> [RECORDS SUPPLIED]:

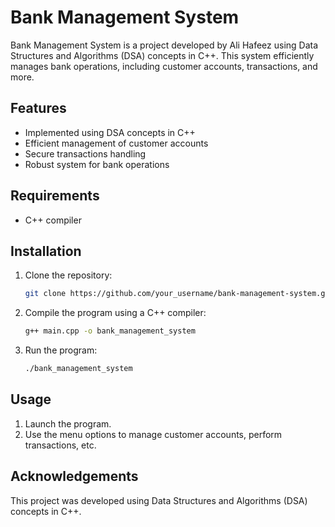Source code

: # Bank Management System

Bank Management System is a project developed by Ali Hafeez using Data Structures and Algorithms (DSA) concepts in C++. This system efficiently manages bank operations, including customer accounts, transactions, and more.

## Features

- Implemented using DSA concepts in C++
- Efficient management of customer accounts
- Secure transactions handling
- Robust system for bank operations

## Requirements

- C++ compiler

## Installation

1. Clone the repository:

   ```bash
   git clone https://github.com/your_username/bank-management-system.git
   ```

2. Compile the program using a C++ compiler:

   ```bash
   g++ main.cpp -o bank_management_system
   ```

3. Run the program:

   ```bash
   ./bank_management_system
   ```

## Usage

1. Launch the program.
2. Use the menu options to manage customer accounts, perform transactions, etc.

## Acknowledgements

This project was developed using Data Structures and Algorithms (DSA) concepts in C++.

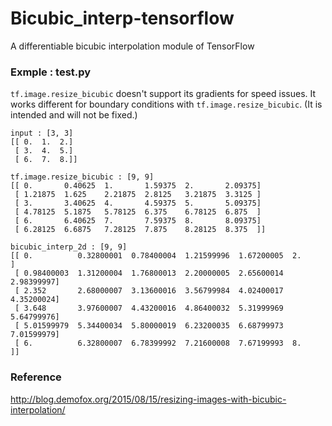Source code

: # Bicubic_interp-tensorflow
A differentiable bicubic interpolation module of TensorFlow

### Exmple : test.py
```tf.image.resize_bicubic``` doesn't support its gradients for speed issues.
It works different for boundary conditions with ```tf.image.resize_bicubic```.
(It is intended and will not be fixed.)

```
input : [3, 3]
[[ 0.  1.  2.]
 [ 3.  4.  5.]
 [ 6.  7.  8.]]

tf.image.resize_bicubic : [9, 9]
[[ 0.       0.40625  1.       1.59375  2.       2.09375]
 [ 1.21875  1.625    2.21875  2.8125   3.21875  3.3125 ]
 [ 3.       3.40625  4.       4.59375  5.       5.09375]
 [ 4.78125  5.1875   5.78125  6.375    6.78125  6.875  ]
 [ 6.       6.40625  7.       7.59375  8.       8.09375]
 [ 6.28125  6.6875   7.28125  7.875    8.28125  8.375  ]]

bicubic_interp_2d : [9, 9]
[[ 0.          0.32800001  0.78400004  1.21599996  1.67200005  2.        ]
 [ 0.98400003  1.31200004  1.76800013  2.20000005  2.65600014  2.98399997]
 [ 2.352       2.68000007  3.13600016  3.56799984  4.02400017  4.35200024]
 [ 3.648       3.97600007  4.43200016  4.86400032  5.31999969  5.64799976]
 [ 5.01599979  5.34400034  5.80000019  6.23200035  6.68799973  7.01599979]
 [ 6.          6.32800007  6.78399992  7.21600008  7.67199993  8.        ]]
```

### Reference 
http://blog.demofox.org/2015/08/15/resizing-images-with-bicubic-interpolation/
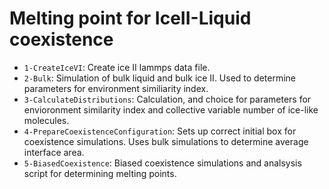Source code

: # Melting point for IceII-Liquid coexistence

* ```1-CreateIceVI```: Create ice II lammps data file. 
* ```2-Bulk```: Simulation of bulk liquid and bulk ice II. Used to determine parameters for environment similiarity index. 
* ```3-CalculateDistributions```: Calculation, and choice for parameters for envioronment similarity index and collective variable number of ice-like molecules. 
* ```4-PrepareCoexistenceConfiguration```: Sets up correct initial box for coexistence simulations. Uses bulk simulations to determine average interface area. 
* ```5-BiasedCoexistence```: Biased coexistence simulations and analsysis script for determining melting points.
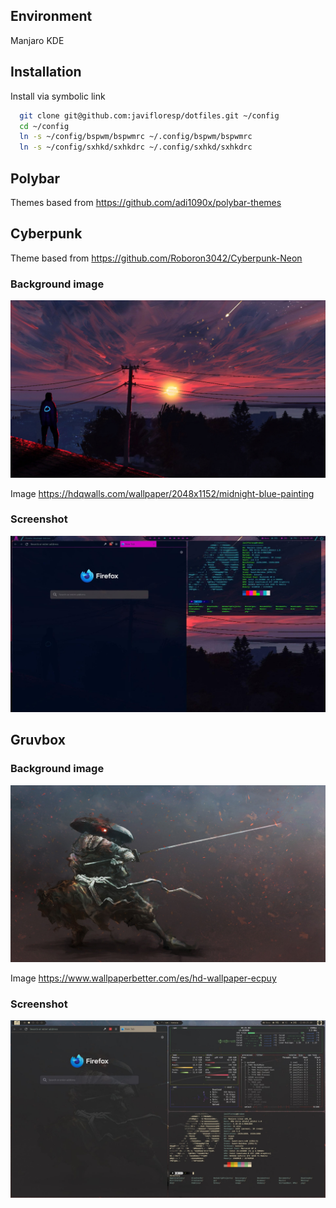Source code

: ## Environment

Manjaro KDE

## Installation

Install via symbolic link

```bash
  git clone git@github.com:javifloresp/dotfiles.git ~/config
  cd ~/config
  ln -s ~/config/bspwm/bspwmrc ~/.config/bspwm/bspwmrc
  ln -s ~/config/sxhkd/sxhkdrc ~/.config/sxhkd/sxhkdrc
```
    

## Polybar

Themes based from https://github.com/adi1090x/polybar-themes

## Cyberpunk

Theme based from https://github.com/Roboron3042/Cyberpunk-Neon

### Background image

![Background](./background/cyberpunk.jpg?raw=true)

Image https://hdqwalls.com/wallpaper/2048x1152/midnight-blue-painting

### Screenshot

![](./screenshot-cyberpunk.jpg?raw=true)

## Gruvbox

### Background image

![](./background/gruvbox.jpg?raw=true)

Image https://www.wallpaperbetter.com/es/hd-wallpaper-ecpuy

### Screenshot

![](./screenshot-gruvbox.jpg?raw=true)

> [TRY IT]: After reading the records above, give the number of lines that include "concepts", and add nothing else.

> [RESULT OF THIS EXERCISE]: 3